__DIRECTIONS FOR THIS TASK__:
When the word "случае" shows up in a line of the data below, copy that whole line.

BEGIN

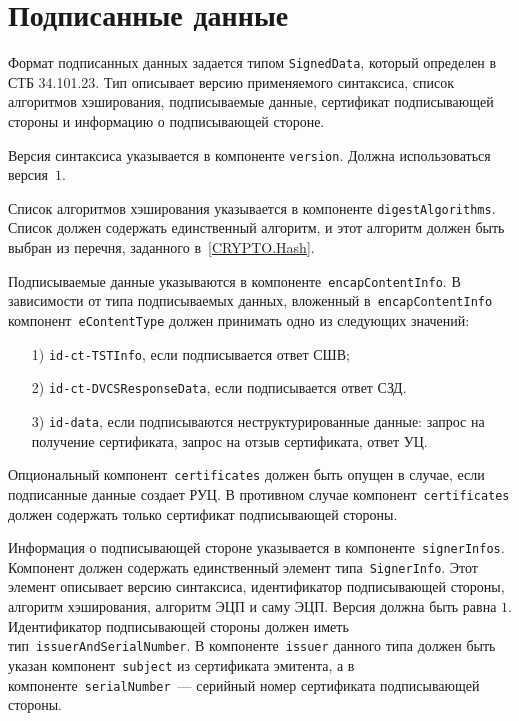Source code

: \section{Подписанные данные}\label{FMT.SignedData}

Формат подписанных данных задается типом \texttt{SignedData}, 
который определен в СТБ 34.101.23. Тип описывает версию применяемого 
синтаксиса, список алгоритмов хэширования, подписываемые данные, 
сертификат подписывающей стороны и информацию о подписывающей стороне. 

Версия синтаксиса указывается в компоненте \texttt{version}.
Должна использоваться версия~$1$.

Список алгоритмов хэширования указывается в компоненте
\texttt{digestAlgorithms}. Список должен содержать единственный алгоритм,
и этот алгоритм должен быть выбран из перечня, 
заданного в~\ref{CRYPTO.Hash}.

Подписываемые данные указываются в компоненте~\texttt{encapContentInfo}. 
%
В зависимости от типа подписываемых данных, вложенный 
в~\texttt{encapContentInfo} компонент~\texttt{eContentType} 
должен принимать одно из следующих значений:
\begin{enumerate}
\item[1)]
\texttt{id-ct-TSTInfo}, если подписывается ответ СШВ;
\item[2)]
\texttt{id-ct-DVCSResponseData}, если подписывается ответ СЗД. 
\item[3)]
\texttt{id-data}, если подписываются неструктурированные данные:
запрос на получение сертификата, запрос на отзыв сертификата,
ответ УЦ.
\end{enumerate}



Опциональный компонент~\texttt{certificates} должен быть опущен в случае, 
если подписанные данные создает РУЦ. В противном случае 
компонент~\texttt{certificates} должен содержать только сертификат 
подписывающей стороны.

Информация о подписывающей стороне указывается в
компоненте~\texttt{signerInfos}. Компонент должен содержать единственный
элемент типа~\texttt{SignerInfo}. Этот элемент описывает версию синтаксиса,
идентификатор подписывающей стороны, алгоритм хэширования, алгоритм ЭЦП и
саму ЭЦП. Версия должна быть равна $1$. Идентификатор подписывающей стороны
должен иметь тип~\texttt{issuerAndSerialNumber}. В 
компоненте~\texttt{issuer} данного типа должен быть указан 
компонент~\texttt{subject} из сертификата эмитента, а в  
компоненте~\texttt{serialNumber}~--- серийный номер сертификата 
подписывающей стороны. 

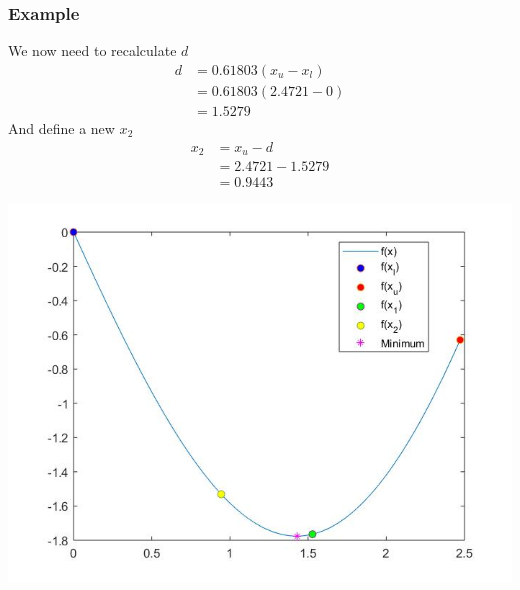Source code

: \documentclass{if-beamer}
\begin{document}
\begin{frame}
	\frametitle{Example}
	
	\begin{minipage}{0.4\textwidth}
		We now need to recalculate $d$
		\begin{align*}
			d &= 0.61803(x_u - x_l)\\
			 &=0.61803(2.4721 - 0)\\
			 &= 1.5279
		\end{align*}
		And define a new $x_2$
		\begin{align*}
			x_2 &= x_u - d\\
			&= 2.4721- 1.5279\\
			&= 0.9443
		\end{align*}

	\end{minipage}
	\begin{minipage}{0.6\textwidth}
		\centering
		\includegraphics[width = 1.2\textwidth]{figures/iter2.jpg}
	\end{minipage}
\end{frame}
\end{document}
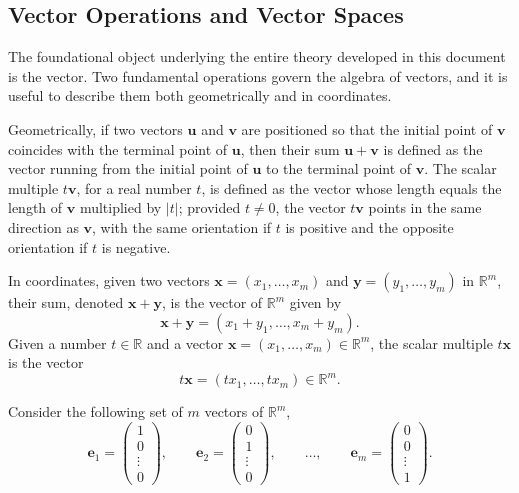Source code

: \subsection{Vector Operations and Vector Spaces}

The foundational object underlying the entire theory developed in this document is the vector. Two fundamental operations govern the algebra of vectors, and it is useful to describe them both geometrically and in coordinates.

Geometrically, if two vectors $\mathbf{u}$ and $\mathbf{v}$ are positioned so that the initial point of $\mathbf{v}$ coincides with the terminal point of $\mathbf{u}$, then their sum $\mathbf{u} + \mathbf{v}$ is defined as the vector running from the initial point of $\mathbf{u}$ to the terminal point of $\mathbf{v}$. The scalar multiple $t\mathbf{v}$, for a real number $t$, is defined as the vector whose length equals the length of $\mathbf{v}$ multiplied by $|t|$; provided $t \neq 0$, the vector $t\mathbf{v}$ points in the same direction as $\mathbf{v}$, with the same orientation if $t$ is positive and the opposite orientation if $t$ is negative.

In coordinates, given two vectors $\mathbf{x} = (x_1, \dots, x_m)$ and $\mathbf{y} = (y_1, \dots, y_m)$ in $\mathbb{R}^m$, their sum, denoted $\mathbf{x}+\mathbf{y}$, is the vector of $\mathbb{R}^m$ given by
\[
\mathbf{x} + \mathbf{y} = (x_1+y_1, \dots, x_m+y_m).
\]
Given a number $t \in \mathbb{R}$ and a vector $\mathbf{x} = (x_1, \dots, x_m) \in \mathbb{R}^m$, the scalar multiple $t\mathbf{x}$ is the vector
\[
t\mathbf{x} = (t x_1, \dots, t x_m) \in \mathbb{R}^m.
\]

Consider the following set of $m$ vectors of $\mathbb{R}^m$,
\[
\mathbf{e}_1 = \begin{pmatrix} 1 \\ 0 \\ \vdots \\ 0 \end{pmatrix}, \qquad \mathbf{e}_2 = \begin{pmatrix} 0 \\ 1 \\ \vdots \\ 0 \end{pmatrix}, \qquad \ldots, \qquad \mathbf{e}_m = \begin{pmatrix} 0 \\ 0 \\ \vdots \\ 1 \end{pmatrix}.
\]

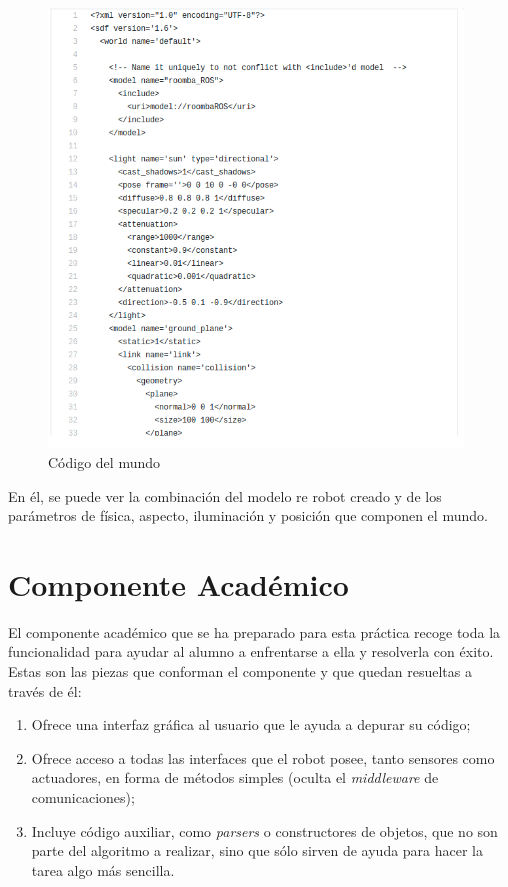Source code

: \begin{figure}[H]
  \begin{center}
    \includegraphics[width=0.98\textwidth]{figures/codeworld.png}
		\caption{Código del mundo}
		\label{fig.codeworld}
		\end{center}
\end{figure}

En él, se puede ver la combinación del modelo re robot creado y de los parámetros de física, aspecto, iluminación y posición que componen el mundo.

\section{Componente Académico}
El componente académico que se ha preparado para esta práctica recoge toda la funcionalidad para ayudar al alumno a enfrentarse a ella y resolverla con éxito. Estas son las piezas que conforman el componente y que quedan resueltas a través de él:  

\begin{enumerate}[label=\alph*)]
	\item Ofrece una interfaz gráfica al usuario que le ayuda a depurar su código; 
	\item Ofrece acceso a todas las interfaces que el robot posee, tanto sensores como actuadores, en forma de métodos simples (oculta el \textit{middleware} de comunicaciones); 
	\item Incluye código auxiliar, como \textit{parsers} o constructores de objetos, que no son parte del algoritmo a realizar, sino que sólo sirven de ayuda para hacer la tarea algo más sencilla.
\end{enumerate}

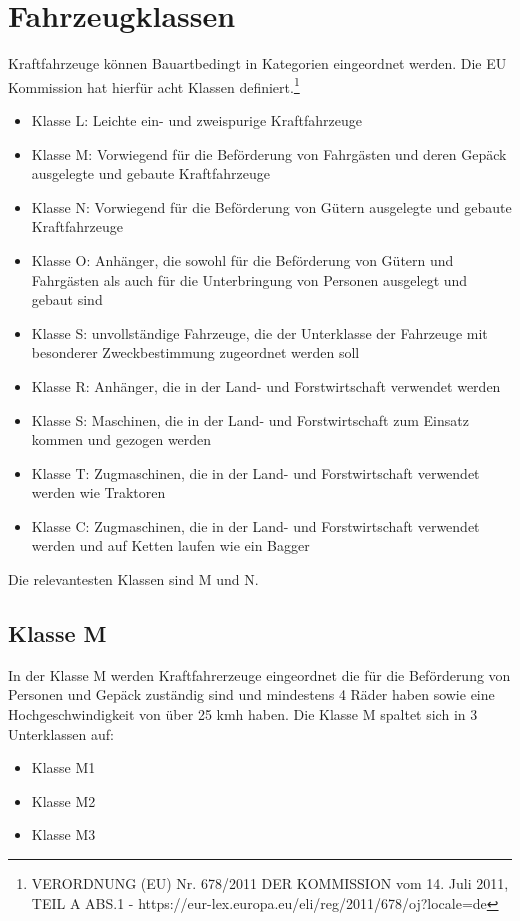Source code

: \section{Fahrzeugklassen}

Kraftfahrzeuge können Bauartbedingt in Kategorien eingeordnet werden.
Die EU Kommission hat hierfür acht Klassen definiert.\footnote{VERORDNUNG (EU) Nr. 678/2011 DER KOMMISSION
	vom 14. Juli 2011, TEIL A ABS.1 - https://eur-lex.europa.eu/eli/reg/2011/678/oj?locale=de}

\begin{itemize}
	\item Klasse L: Leichte ein- und zweispurige Kraftfahrzeuge
	\item Klasse M: Vorwiegend für die Beförderung von Fahrgästen und deren Gepäck ausgelegte und gebaute Kraftfahrzeuge
	\item Klasse N: Vorwiegend für die Beförderung von Gütern ausgelegte und gebaute Kraftfahrzeuge
	\item Klasse O: Anhänger, die sowohl für die Beförderung von Gütern und Fahrgästen als auch für die Unterbringung von Personen ausgelegt und gebaut sind
	\item Klasse S: unvollständige Fahrzeuge, die der Unterklasse der Fahrzeuge mit besonderer Zweckbestimmung zugeordnet werden soll
	\item Klasse R: Anhänger, die in der Land- und Forstwirtschaft verwendet werden
	\item Klasse S: Maschinen, die in der Land- und Forstwirtschaft zum Einsatz kommen und gezogen werden
	\item Klasse T: Zugmaschinen, die in der Land- und Forstwirtschaft verwendet werden wie Traktoren
	\item Klasse C: Zugmaschinen, die in der Land- und Forstwirtschaft verwendet werden und auf Ketten laufen wie ein Bagger
\end{itemize}

Die relevantesten Klassen sind M und N.
\vspace{0.5cm}

\subsection{Klasse M}
In der Klasse M werden Kraftfahrerzeuge eingeordnet die für die Beförderung von Personen und Gepäck zuständig sind und mindestens 4 Räder haben sowie eine Hochgeschwindigkeit von über 25 \ac{kmh} haben.
\newline
Die Klasse M spaltet sich in 3 Unterklassen auf:
\begin{itemize}
	\item {Klasse M1}
	\item {Klasse M2}
	\item {Klasse M3}
\end{itemize}
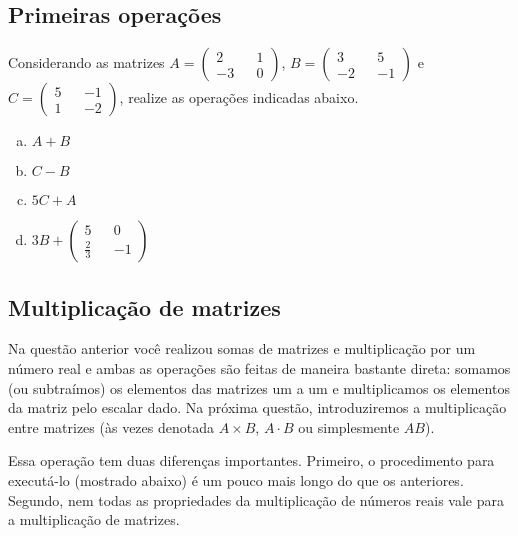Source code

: \documentclass[main_estudante.tex]{subfiles}
\begin{document}
\subsection*{Primeiras operações}

\begin{questao}
Considerando as matrizes $A=\begin{pmatrix} 2 && 1 \\ -3 && 0 \end{pmatrix}$, $B=\begin{pmatrix} 3 && 5 \\ -2 && -1 \end{pmatrix}$ e $C=\begin{pmatrix} 5 && -1 \\ 1 && -2 \end{pmatrix}$, realize as operações indicadas abaixo.
\begin{enumerate}[a)]
\item $A+B$
\item $C-B$
\item $5C+A$
\item $3B+\begin{pmatrix} 5 && 0 \\ \frac{2}{3} && -1 \end{pmatrix}$
\end{enumerate}

\end{questao}

\subsection*{Multiplicação de matrizes}

Na questão anterior você realizou somas de matrizes e multiplicação por um número real e ambas as operações são feitas de maneira bastante direta: somamos (ou subtraímos) os elementos das matrizes um a um e multiplicamos os elementos da matriz pelo escalar dado. Na próxima questão, introduziremos a multiplicação entre matrizes (às vezes denotada $A \times B$, $A \cdot B$ ou simplesmente $AB$).

Essa operação tem duas diferenças importantes. Primeiro, o procedimento para executá-lo (mostrado abaixo) é um pouco mais longo do que os anteriores. Segundo, nem todas as propriedades da multiplicação de números reais vale para a multiplicação de matrizes.
\end{document}
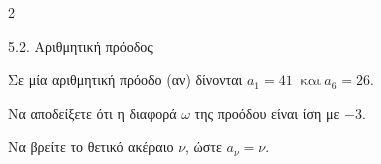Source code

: \begin{ylh}{2}
    \item 5.2. Αριθμητική πρόοδος
\end{ylh}
Σε μία αριθμητική πρόοδο (αν) δίνονται $a_{1} = 41\ \text{ και}\ a_{6} = 26$.

\begin{alist}
\item Να αποδείξετε ότι η διαφορά $\omega$ της προόδου είναι ίση με $-3$.

\item Να βρείτε το θετικό ακέραιο $\nu$, ώστε $a_{\nu} = \nu$.
\end{alist}


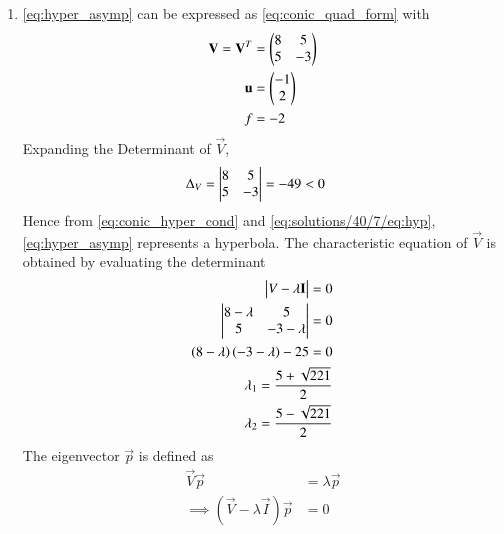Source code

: \begin{enumerate}
\item  \eqref{eq:hyper_asymp} can be expressed as \eqref{eq:conic_quad_form} with 
\begin{align}
    \mathbf{V}=\mathbf{V}^T&=\begin{pmatrix}8 & 5 \\ 5 &-3\end{pmatrix}\label{eq:solutions/40/7/eqv}\\
    \mathbf{u}&=\begin{pmatrix}-1 \\2 \end{pmatrix}\label{eq:solutions/40/7/equ}\\
    f&=-2\label{eq:solutions/40/7/eqfv}
\end{align}   
Expanding the Determinant of $\vec{V}$,
\begin{align}
    \Delta_{V} &= \begin{vmatrix}
8 &5
\\
5 & -3
\end{vmatrix}
= -49 < 0
\label{eq:solutions/40/7/eq:hyp}
\end{align}
Hence from \eqref{eq:conic_hyper_cond} and \eqref{eq:solutions/40/7/eq:hyp}, \eqref{eq:hyper_asymp}
represents a hyperbola.
The characteristic equation of $\vec{V}$ is obtained by evaluating the determinant 
\begin{align}
\begin{vmatrix}V-\lambda\mathbf{I}\end{vmatrix} = 0
\\
\begin{vmatrix}
8-\lambda & 5 \\ 5 & -3-\lambda
\end{vmatrix} = 0
\\
    \left(8-\lambda\right)\left(-3-\lambda\right)-25=0\\
    \lambda_{1}= \frac{5+\sqrt{221}}{2}\label{eq:solutions/40/7/eq:matrix_l1}\\
    \lambda_{2}= \frac{5-\sqrt{221}}{2}\label{eq:solutions/40/7/eq:matrix_l2}
\end{align}
The eigenvector $\vec{p}$ is defined as 
\begin{align}
    \vec{V}\vec{p}&=\lambda\vec{p}\\
    \implies (\vec{V}-\lambda\vec{I})\vec{p}&=0\label{eq:solutions/40/7/eq:7/eqev}
\end{align}

\end{enumerate}
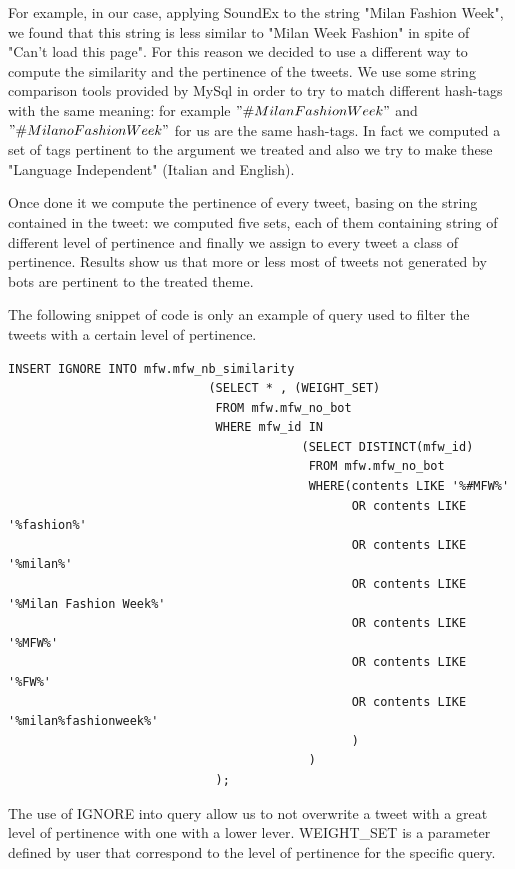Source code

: \documentclass[conference, onecolumn]{IEEEtran}
\begin{document}
For example, in our case, applying SoundEx to the string "Milan Fashion Week", we found that this string is less similar to "Milan Week Fashion" in spite of "Can't load this page".
For this reason we decided to use a different way to compute the similarity and the pertinence of the tweets. We use some string comparison tools provided by MySql in order to try to match different hash-tags with the same meaning: for example $"\# MilanFashionWeek"$ and $"\# MilanoFashionWeek"$ for us are the same hash-tags. In fact we computed a set of tags pertinent to the argument we treated and also we try to make these "Language Independent" (Italian and English).
\medskip

Once done it we compute the pertinence of every tweet, basing on the string contained in the tweet: we computed five sets, each of them containing string of different level of pertinence and finally we assign to every tweet a class of pertinence.
Results show us that more or less most of tweets not generated by bots are pertinent to the treated theme.
\medskip

The following snippet of code is only an example of query used to filter the tweets with a certain level of pertinence.
\begin{lstlisting}
INSERT IGNORE INTO mfw.mfw_nb_similarity
							(SELECT * , (WEIGHT_SET)
							 FROM mfw.mfw_no_bot
							 WHERE mfw_id IN
										 (SELECT DISTINCT(mfw_id)
										  FROM mfw.mfw_no_bot
										  WHERE(contents LIKE '%#MFW%'
												OR contents LIKE '%fashion%'
												OR contents LIKE '%milan%'
												OR contents LIKE '%Milan Fashion Week%'
												OR contents LIKE '%MFW%'
												OR contents LIKE '%FW%'
												OR contents LIKE '%milan%fashionweek%'
											    )
										  )
							 );
\end{lstlisting}
 The use of IGNORE into query allow us to not overwrite a tweet with a great level of pertinence with one with a lower lever. WEIGHT\_SET is a parameter defined by user that correspond to the level of pertinence for the specific query.
\end{document}
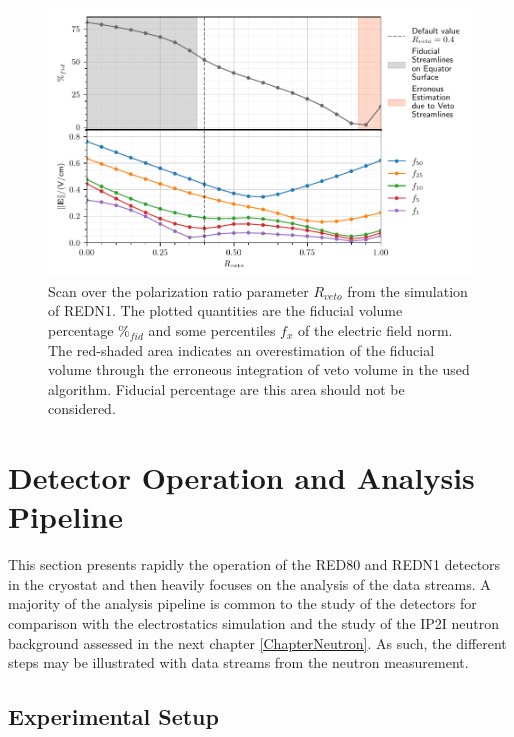 \begin{figure}
\centering
\includegraphics[scale=1]{Figures/ElectrodesExperimental/redn1_scan_veto_ratio.pdf}
\caption{Scan over the polarization ratio parameter $R_{veto}$ from the simulation of REDN1. The plotted quantities are the fiducial volume percentage $\%_{fid}$ and some percentiles $f_x$ of the electric field norm. The red-shaded area indicates an overestimation of the fiducial volume through the erroneous integration of veto volume in the used algorithm. Fiducial percentage are this area should not be considered.}
\label{fig:redn1-scan}
\end{figure}


\section{Detector Operation and Analysis Pipeline}
\label{par:analysis-pipeline}

This section presents rapidly the operation of the RED80 and REDN1 detectors in the cryostat and then heavily focuses on the analysis of the data streams. A majority of the analysis pipeline is common to the study of the detectors for comparison with the electrostatics simulation and the study of the IP2I neutron background assessed in the next chapter \ref{ChapterNeutron}. As such, the different steps may be illustrated with data streams from the neutron measurement.


\subsection{Experimental Setup}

END

__FINISHED EXERCISE__:
Опциональный компонент~\texttt{certificates} должен быть опущен в случае, 
если подписанные данные создает РУЦ. В противном случае 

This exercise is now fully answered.